INTRODUZIONE Da circa due anni il sistema economico-finanziario occidentale non
gode né di buona salute, né di ottima fama. Il caos dei mutui sub-
prime e dei derivati a essi collegati ha scavato profonde ferite
pressoché ovunque nel mondo. Non solo la finanza è crollata, ma
anche l’economia reale, che dalla prima riceveva liquidità.

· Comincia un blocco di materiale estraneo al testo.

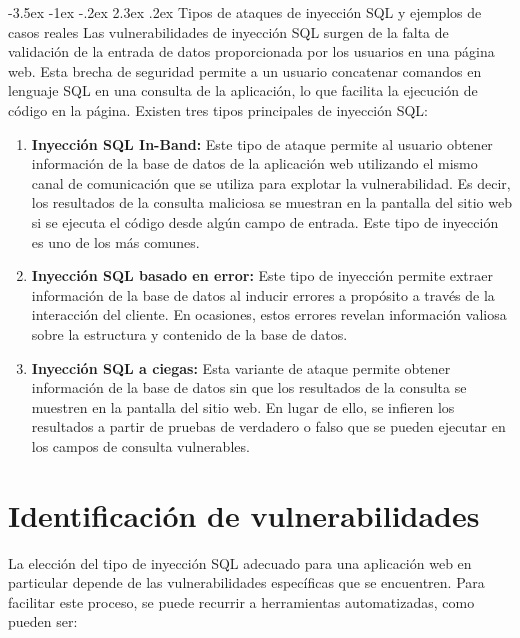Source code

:\documentclass[11pt]{report}
\makeatletter
\renewcommand\chapter{\@startsection{chapter}{0}{\z@}%
    {-3.5ex \@plus -1ex \@minus -.2ex}%
    {2.3ex \@plus.2ex}%
    {\normalfont\Large\bfseries}}
\makeatother
\begin{document}
\chapter{Tipos de ataques de inyección SQL y ejemplos de casos reales}
Las vulnerabilidades de inyección SQL surgen de la falta de validación de la entrada de datos
proporcionada por los usuarios en una página web. Esta brecha de seguridad permite a un usuario
concatenar comandos en lenguaje SQL en una consulta de la aplicación, lo que facilita la ejecución
de código en la página. Existen tres tipos principales de inyección SQL:
\begin{enumerate}
  \item \textbf{Inyección SQL In-Band:} Este tipo de ataque permite al usuario obtener información de
  la base de datos de la aplicación web utilizando el mismo canal de comunicación que se utiliza para
  explotar la vulnerabilidad. Es decir, los resultados de la consulta maliciosa se muestran en la pantalla
  del sitio web si se ejecuta el código desde algún campo de entrada. Este tipo de inyección es uno de los
  más comunes.

  \item \textbf{Inyección SQL basado en error:} Este tipo de inyección permite extraer información de la base
  de datos al inducir errores a propósito a través de la interacción del cliente. En ocasiones, estos errores
  revelan información valiosa sobre la estructura y contenido de la base de datos.

  \item \textbf{Inyección SQL a ciegas:} Esta variante de ataque permite obtener información de la base de datos
  sin que los resultados de la consulta se muestren en la pantalla del sitio web. En lugar de ello, se infieren los
  resultados a partir de pruebas de verdadero o falso que se pueden ejecutar en los campos de consulta vulnerables.
\end{enumerate}

\section{Identificación de vulnerabilidades}
La elección del tipo de inyección SQL adecuado para una aplicación web en particular depende de las vulnerabilidades
específicas que se encuentren. Para facilitar este proceso, se puede recurrir a herramientas automatizadas, como pueden ser:
\end{document}
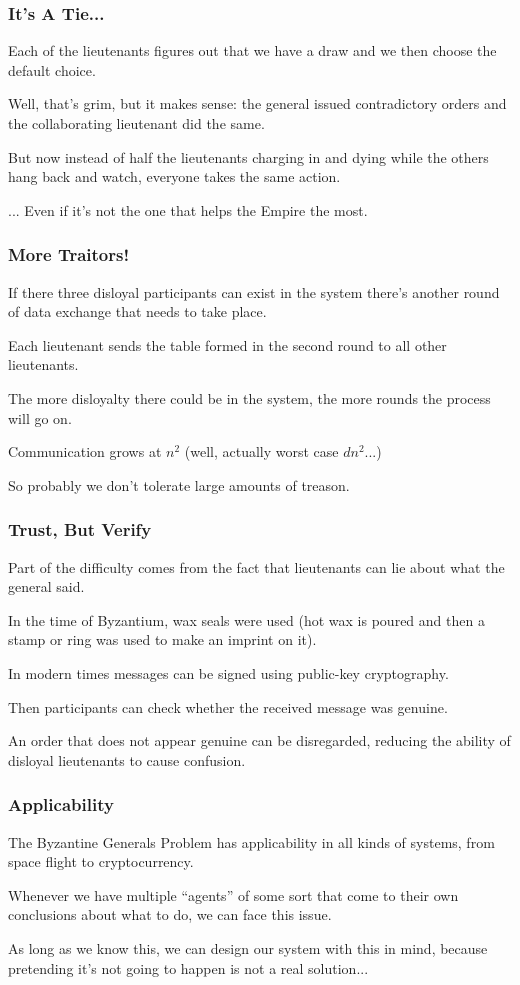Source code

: \begin{frame}
	\frametitle{It's A Tie...}

	Each of the lieutenants figures out that we have a draw and we then choose the default choice.

	Well, that's grim, but it makes sense: the general issued contradictory orders and the collaborating lieutenant did the same.

	But now instead of half the lieutenants charging in and dying while the others hang back and watch, everyone takes the same action.

	... Even if it's not the one that helps the Empire the most.


\end{frame}

\begin{frame}
	\frametitle{More Traitors!}

	If there three disloyal participants can exist in the system there's another round of data exchange that needs to take place.

	Each lieutenant sends the table formed in the second round to all other lieutenants.

	The more disloyalty there could be in the system, the more rounds the process will go on.

	Communication grows at $n^{2}$ (well, actually worst case $dn^{2}$...)

	So probably we don't tolerate large amounts of treason.

\end{frame}

\begin{frame}
	\frametitle{Trust, But Verify}

	Part of the difficulty comes from the fact that lieutenants can lie about what the general said.

	In the time of Byzantium, wax seals were used (hot wax is poured and then a stamp or ring was used to make an imprint on it).

	In modern times messages can be signed using public-key cryptography.

	Then participants can check whether the received message was genuine.

	An order that does not appear genuine can be disregarded, reducing the ability of disloyal lieutenants to cause confusion.

\end{frame}

\begin{frame}
	\frametitle{Applicability}

	The Byzantine Generals Problem has applicability in all kinds of systems, from space flight to cryptocurrency.

	Whenever we have multiple ``agents'' of some sort that come to their own conclusions about what to do, we can face this issue.

	As long as we know this, we can design our system with this in mind, because pretending it's not going to happen is not a real solution...


\end{frame}





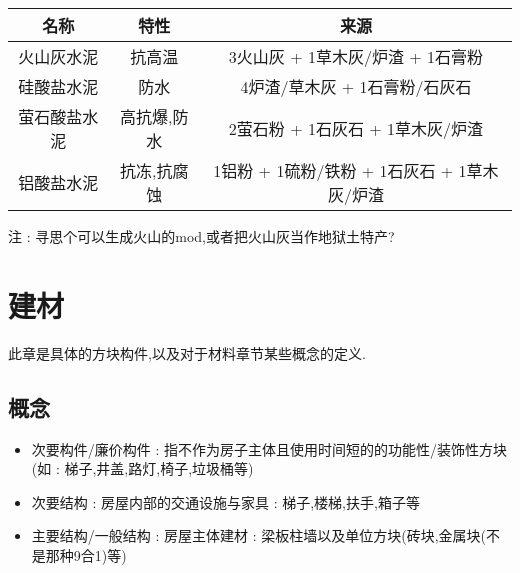 {{{          \begin{center}
              \begin{tabular}{|c|c|c|}
                  \hline
                  名称         & 特性        & 来源                                        \\
                  \hline
                  火山灰水泥   & 抗高温      & 3火山灰 + 1草木灰/炉渣 + 1石膏粉            \\
                  \hline
                  硅酸盐水泥   & 防水        & 4炉渣/草木灰 + 1石膏粉/石灰石               \\
                  \hline
                  萤石酸盐水泥 & 高抗爆,防水 & 2萤石粉 + 1石灰石 + 1草木灰/炉渣            \\
                  \hline
                  铝酸盐水泥   & 抗冻,抗腐蚀 & 1铝粉 + 1硫粉/铁粉 + 1石灰石 + 1草木灰/炉渣 \\
                  \hline
              \end{tabular}
          \end{center}

          注 : 寻思个可以生成火山的mod,或者把火山灰当作地狱土特产?
      }\label{cement}

  }
 }

\section{建材}{
  此章是具体的方块构件,以及对于材料章节某些概念的定义.

  \subsection{概念}{
      \begin{itemize}
          \item 次要构件/廉价构件 : 指不作为房子主体且使用时间短的的功能性/装饰性方块(如 : 梯子,井盖,路灯,椅子,垃圾桶等)
          \item 次要结构 : 房屋内部的交通设施与家具 : 梯子,楼梯,扶手,箱子等
          \item 主要结构/一般结构 : 房屋主体建材 : 梁板柱墙以及单位方块(砖块,金属块(不是那种9合1)等)
      \end{itemize}
  }

 }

Insomma, la crisi sistemica ha peggiorato lo stile di vita di
milioni di persone, e rimarrà uno spettro con cui confrontarsi per
molto tempo.
E’ naturale, in momenti di sfiducia, guardarsi intorno per cercare
alternative. Per molti, esperti del settore e politici,
imprenditori e semplici cittadini, è divenuta necessaria la
ricerca di un sistema finanziario più equo, meno perverso nelle
sue logiche, e che sia possibile governare. Non sappiamo se la
ricerca avrà buon successo: più di si allontana dal dolore, più le
ragioni del cambiamento diventano confuse.
E’ anche vero che alcuni modelli alternativi erano già presenti.

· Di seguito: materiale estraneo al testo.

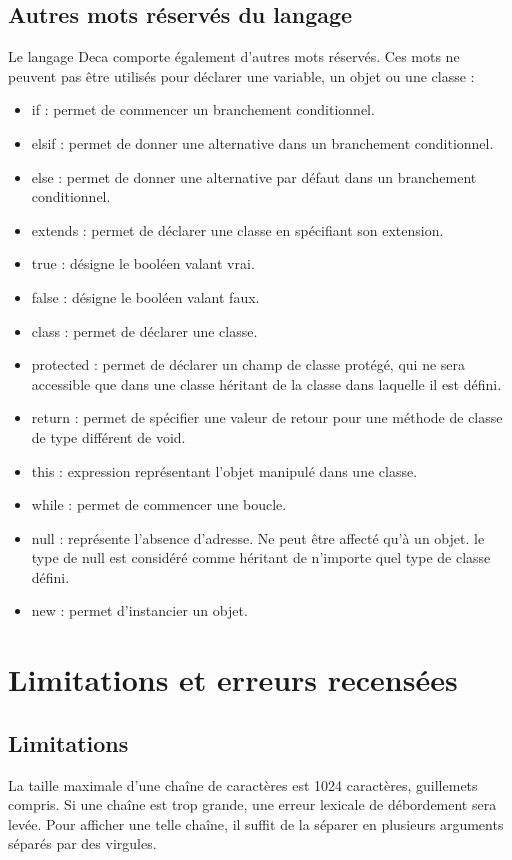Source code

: \documentclass[12pt]{article}
\begin{document}
\subsection{Autres mots réservés du langage}
Le langage Deca comporte également d'autres mots réservés. Ces mots ne peuvent pas être utilisés pour déclarer une variable, un objet ou une classe : \\
\begin{itemize}
\item if : permet de commencer un branchement conditionnel.
\item elsif : permet de donner une alternative dans un branchement conditionnel.
\item else : permet de donner une alternative par défaut dans un branchement conditionnel.
\item extends : permet de déclarer une classe en spécifiant son extension.
\item true : désigne le booléen valant vrai.
\item false : désigne le booléen valant faux.
\item class : permet de déclarer une classe.
\item protected : permet de déclarer un champ de classe protégé, qui ne sera accessible que dans une classe héritant de la classe dans laquelle il est défini.
\item return : permet de spécifier une valeur de retour pour une méthode de classe de type différent de void.
\item this : expression représentant l'objet manipulé dans une classe.
\item while : permet de commencer une boucle.
\item null : représente l'absence d'adresse. Ne peut être affecté qu'à un objet. le type de null est considéré comme héritant de n'importe quel type de classe défini.
\item new : permet d'instancier un objet.
\end{itemize}
\section{Limitations et erreurs recensées}

\subsection{Limitations}
La taille maximale d'une chaîne de caractères est 1024 caractères, guillemets 
compris. Si une chaîne est trop grande, une erreur lexicale de débordement 
sera levée. Pour afficher une telle chaîne, il suffit de la séparer
en plusieurs arguments séparés par des virgules.
\end{document}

In primis, il sistema economico-finanziario islamico. Al di là
della vocazione prettamente religiosa, questo sistema si basa su
un’idea di società di certo più armonica ed equa di quella
liberista, in cui la finanza rimane un utile strumento di
allocazione del credito. Negli ultimi anni, quindi, abbiamo
assistito al fiorire di studi e analisi sulla finanza islamica,
ormai reputata un fenomeno importante anche dai più scettici.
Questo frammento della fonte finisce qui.